Thursday, June 4, 2009

Boston, Here I Come?


Tomorrow I leave for Boston. I have an appointment at Cradles to Crayons at 1pm and I'm considering leaving about five hours ahead of time (it only takes two) because I'm so nervous.

I know I'm going to have terribly worrisome dreams tonight.

What if I get lost? What if I'm late? What if I get flustered and make a fool of myself? After all, I've only spoken to them on the phone, and anyone can sound calm and collected over the phone, right? What if they don't like me? What if I don't like them? What if it's great, and then I realize I can't afford to live in Boston?

This makes me think of a piece I wrote during my last semester about being scared:

I can remember when I was six years old, begging my mom to say goodnight to me just one more time as I clung to her prickly, summer legs from my bottom bunk. I would say anything to keep her in there with me for just a moment longer. I was thirsty, I couldn't sleep, my head hurt, I needed to go to the bathroom, I needed to talk about something extra-important that I mysteriously forgot as soon as she agreed to listen. I was petrified.

It had been fire prevention week in my elementary school. Whoever thought that having huge firemen come visit little children while wearing scary firemen-gear and big masks was out of their mind. They told us horror stories of children touching hot doorknobs and forgetting to stop-drop-and-roll and getting trapped in third-story apartment buildings. We needed to have an escape route and practice it with our families. We had to leave our precious dogs and cats behind to die in the inferno. Oh, and we couldn't be scared of these super-scary men when they came to our window and tried to grab us up.

Gee, if there's one way to scare a first-grader, it's by showing them something ridiculously intimidating and telling them not to be afraid of it.

Needless to say, my anxiety and endless worrying began right there in first grade. Every night I was convinced that my family was going to die in our burning house and I tried to stay awake as long as I could to avoid falling victim to the blaze.

Children can be so illogical.
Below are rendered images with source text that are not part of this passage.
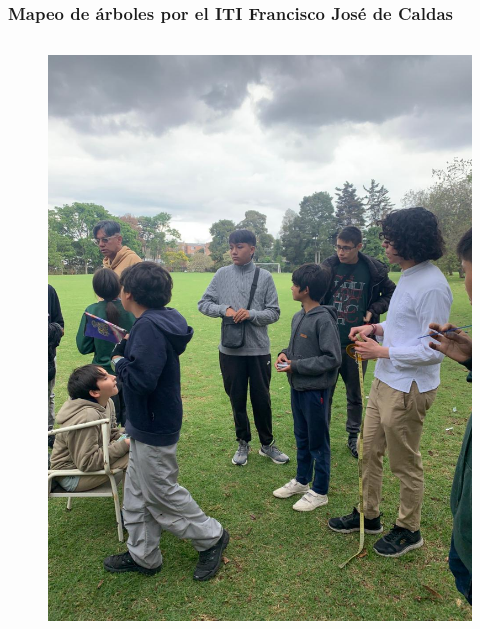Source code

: \documentclass[17pt, t, lualatex]{beamer}
\begin{document}
\begin{frame}
  \frametitle{Mapeo de árboles por el ITI Francisco José de Caldas}
\begin{columns}
  \begin{column}{.5\textwidth}
  \begin{figure}
    \centering
    \includegraphics[height=0.8\textheight]{img/Mapeo1.jpg}
  \end{figure}
  \end{column}


\end{columns}
\end{frame}
\end{document}
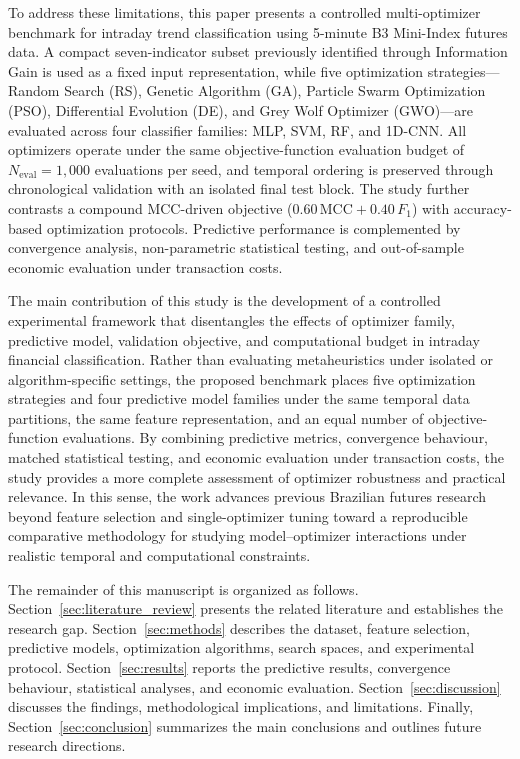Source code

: To address these limitations, this paper presents a controlled multi-optimizer benchmark for intraday trend classification using 5-minute B3 Mini-Index futures data. A compact seven-indicator subset previously identified through Information Gain is used as a fixed input representation, while five optimization strategies---Random Search (RS), Genetic Algorithm (GA), Particle Swarm Optimization (PSO), Differential Evolution (DE), and Grey Wolf Optimizer (GWO)---are evaluated across four classifier families: MLP, SVM, RF, and 1D-CNN. All optimizers operate under the same objective-function evaluation budget of $N_{\mathrm{eval}} = 1{,}000$ evaluations per seed, and temporal ordering is preserved through chronological validation with an isolated final test block. The study further contrasts a compound MCC-driven objective ($0.60\,\mathrm{MCC} + 0.40\,F_1$) with accuracy-based optimization protocols. Predictive performance is complemented by convergence analysis, non-parametric statistical testing, and out-of-sample economic evaluation under transaction costs.

The main contribution of this study is the development of a controlled experimental framework that disentangles the effects of optimizer family, predictive model, validation objective, and computational budget in intraday financial classification. Rather than evaluating metaheuristics under isolated or algorithm-specific settings, the proposed benchmark places five optimization strategies and four predictive model families under the same temporal data partitions, the same feature representation, and an equal number of objective-function evaluations. By combining predictive metrics, convergence behaviour, matched statistical testing, and economic evaluation under transaction costs, the study provides a more complete assessment of optimizer robustness and practical relevance. In this sense, the work advances previous Brazilian futures research beyond feature selection and single-optimizer tuning toward a reproducible comparative methodology for studying model--optimizer interactions under realistic temporal and computational constraints.

The remainder of this manuscript is organized as follows. Section~\ref{sec:literature_review} presents the related literature and establishes the research gap. Section~\ref{sec:methods} describes the dataset, feature selection, predictive models, optimization algorithms, search spaces, and experimental protocol. Section~\ref{sec:results} reports the predictive results, convergence behaviour, statistical analyses, and economic evaluation. Section~\ref{sec:discussion} discusses the findings, methodological implications, and limitations. Finally, Section~\ref{sec:conclusion} summarizes the main conclusions and outlines future research directions.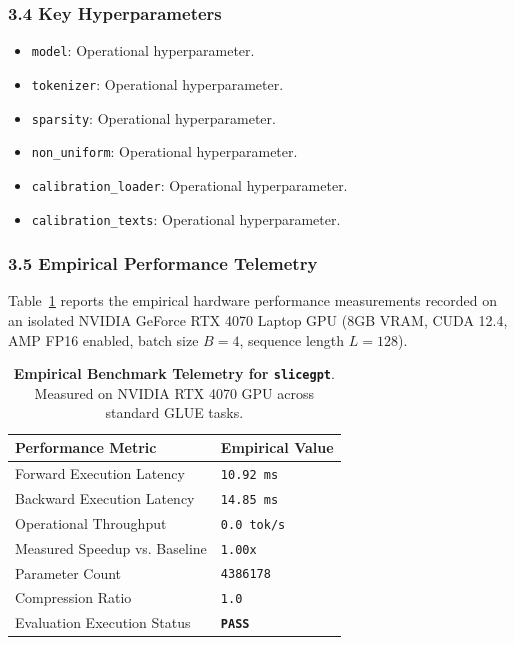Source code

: \subsubsection*{3.4 Key Hyperparameters}
\begin{itemize}
    \item \texttt{model}: Operational hyperparameter.
    \item \texttt{tokenizer}: Operational hyperparameter.
    \item \texttt{sparsity}: Operational hyperparameter.
    \item \texttt{non\_uniform}: Operational hyperparameter.
    \item \texttt{calibration\_loader}: Operational hyperparameter.
    \item \texttt{calibration\_texts}: Operational hyperparameter.
\end{itemize}

\subsubsection*{3.5 Empirical Performance Telemetry}
Table~\ref{tab:telemetry_slicegpt} reports the empirical hardware performance measurements recorded on an isolated NVIDIA GeForce RTX 4070 Laptop GPU (8GB VRAM, CUDA 12.4, AMP FP16 enabled, batch size $B=4$, sequence length $L=128$).

\begin{table}[h]
\centering
\small
\caption{\textbf{Empirical Benchmark Telemetry for \texttt{slicegpt}}. Measured on NVIDIA RTX 4070 GPU across standard GLUE tasks.}
\label{tab:telemetry_slicegpt}
\begin{tabularx}{\columnwidth}{lX}
\toprule
\textbf{Performance Metric} & \textbf{Empirical Value} \\
\midrule
Forward Execution Latency & \texttt{10.92 ms} \\
Backward Execution Latency & \texttt{14.85 ms} \\
Operational Throughput & \texttt{0.0 tok/s} \\
Measured Speedup vs. Baseline & \texttt{1.00x} \\
Parameter Count & \texttt{4386178} \\
Compression Ratio & \texttt{1.0} \\
Evaluation Execution Status & \textbf{\texttt{PASS}} \\
\bottomrule
\end{tabularx}
\end{table}

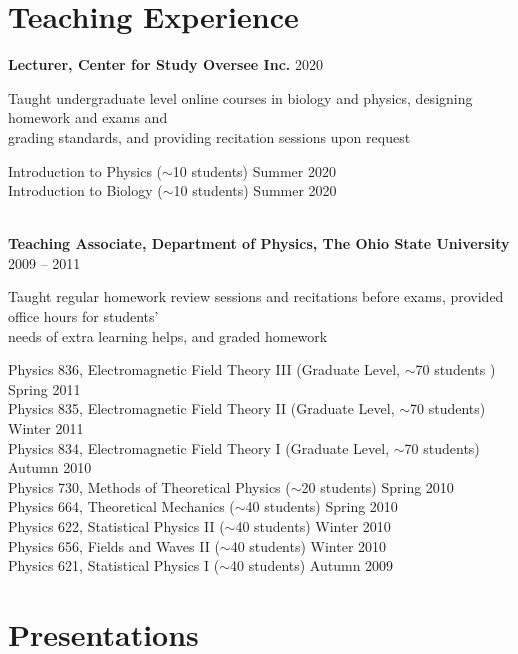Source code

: \documentclass[11pt]{../yhlcv}
\begin{document}
\section*{Teaching Experience}

{\bf Lecturer, Center for Study Oversee Inc. } \hfill 2020 \vspace{0.5em}

Taught undergraduate level online courses in biology and physics, designing homework and exams
and \\ grading standards, and providing recitation sessions upon request  \vspace{0.5em}

Introduction to Physics ($\sim$10 students) \hfill Summer 2020 \\
Introduction to Biology ($\sim$10 students) \hfill Summer 2020 \\

\ \

{\bf Teaching Associate, Department of Physics, The Ohio State University} \hfill 2009 -- 2011\vspace{0.5em}

Taught regular homework review sessions and recitations before exams, provided office hours
for students' \\ needs of extra learning helps, and graded homework \vspace{0.5em}

Physics 836, Electromagnetic Field Theory III (Graduate Level, $\sim$70 students ) \hfill Spring 2011\\
Physics 835, Electromagnetic Field Theory II (Graduate Level, $\sim$70 students) \hfill  Winter 2011 \\
Physics 834, Electromagnetic Field Theory I (Graduate Level, $\sim$70 students) \hfill Autumn 2010 \\
Physics 730, Methods of Theoretical Physics ($\sim$20 students) \hfill Spring 2010 \\
Physics 664, Theoretical Mechanics ($\sim$40 students) \hfill Spring 2010 \\
Physics 622, Statistical Physics II ($\sim$40 students) \hfill Winter 2010 \\
Physics 656, Fields and Waves II ($\sim$40 students) \hfill Winter 2010 \\
Physics 621, Statistical Physics I ($\sim$40 students) \hfill Autumn 2009

\section*{Presentations}
\end{document}

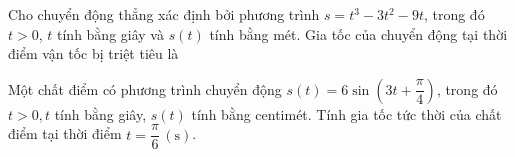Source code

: \begin{bt}
	Cho chuyển động thẳng xác định bởi phương trình $s=t^3-3t^2-9t$, trong đó $t>0$, $t$ tính bằng giây và $s(t)$ tính bằng mét. Gia tốc của chuyển động tại thời điểm vận tốc bị triệt tiêu là
\end{bt}

\begin{bt}%
	Một chất điểm có phương trình chuyển động $s(t)=6 \sin \left(3 t+\dfrac{\pi}{4}\right)$, trong đó $t>0, t$ tính bằng giây, $s(t)$ tính bằng centimét. Tính gia tốc tức thời của chất điểm tại thời điểm $t=\dfrac{\pi}{6}\,(\mathrm{s})$.
\end{bt}
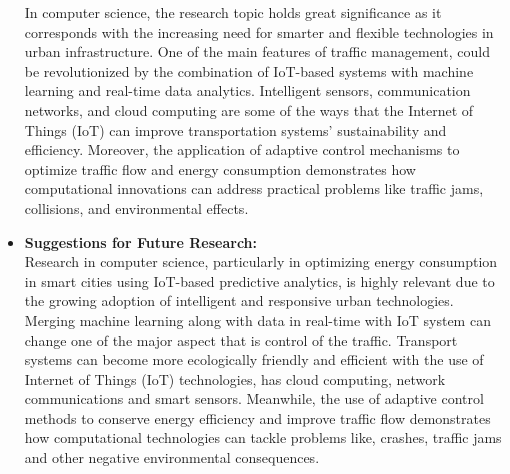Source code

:\documentclass[12pt,a4paper]{article}
\begin{document}
\begin{itemize}
     In computer science, the research topic holds great significance as it corresponds with the increasing need for smarter and flexible technologies in urban infrastructure. One of the main features of traffic management, could be revolutionized by the combination of IoT-based systems with machine learning and real-time data analytics. Intelligent sensors, communication networks, and cloud computing are some of the ways that the Internet of Things (IoT) can improve transportation systems' sustainability and efficiency. Moreover, the application of adaptive control mechanisms to optimize traffic flow and energy consumption demonstrates how computational innovations can address practical problems like traffic jams, collisions, and environmental effects. 
     
    \item \textbf{Suggestions for Future Research:}\\
    
    Research in computer science, particularly in optimizing energy consumption in smart cities using IoT-based predictive analytics, is highly relevant due to the growing adoption of intelligent and responsive urban technologies. Merging machine learning along with data in real-time with IoT system can change one of the major aspect that is control of the traffic. Transport systems can become more ecologically friendly and efficient with the use of Internet of Things (IoT) technologies, has cloud computing, network communications and smart sensors. Meanwhile, the use of adaptive control methods to conserve energy efficiency and improve traffic flow demonstrates how computational technologies can tackle problems like, crashes, traffic jams and other negative environmental consequences. 
\end{itemize}

\newpage
\end{document}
Now I have real worries and fears. House fires? Please. I'm afraid of more important things, like throwing up. I will do anything to keep myself from throwing up. I couldn't be bulimic even if I wanted to be. If only my six-year-old self could have known that there are more important things to be afraid of, like getting blisters from fabulous new shoes. I'm telling you, the horror of painful heels.

I constantly back up the files on my computer, fearing that the blue screen of death will one day appear and eat them all up. I have countless CDs with things like "High School, Tenth Grade, Creative Writing Assignments" and "Bowling, August 19, 2001 Photos" scrawled in Sharpie ink. I will positively die if my computer crashes. Not being able to check my email 45 seconds after I wake up, and every four minutes subsequently? Perpetual fear.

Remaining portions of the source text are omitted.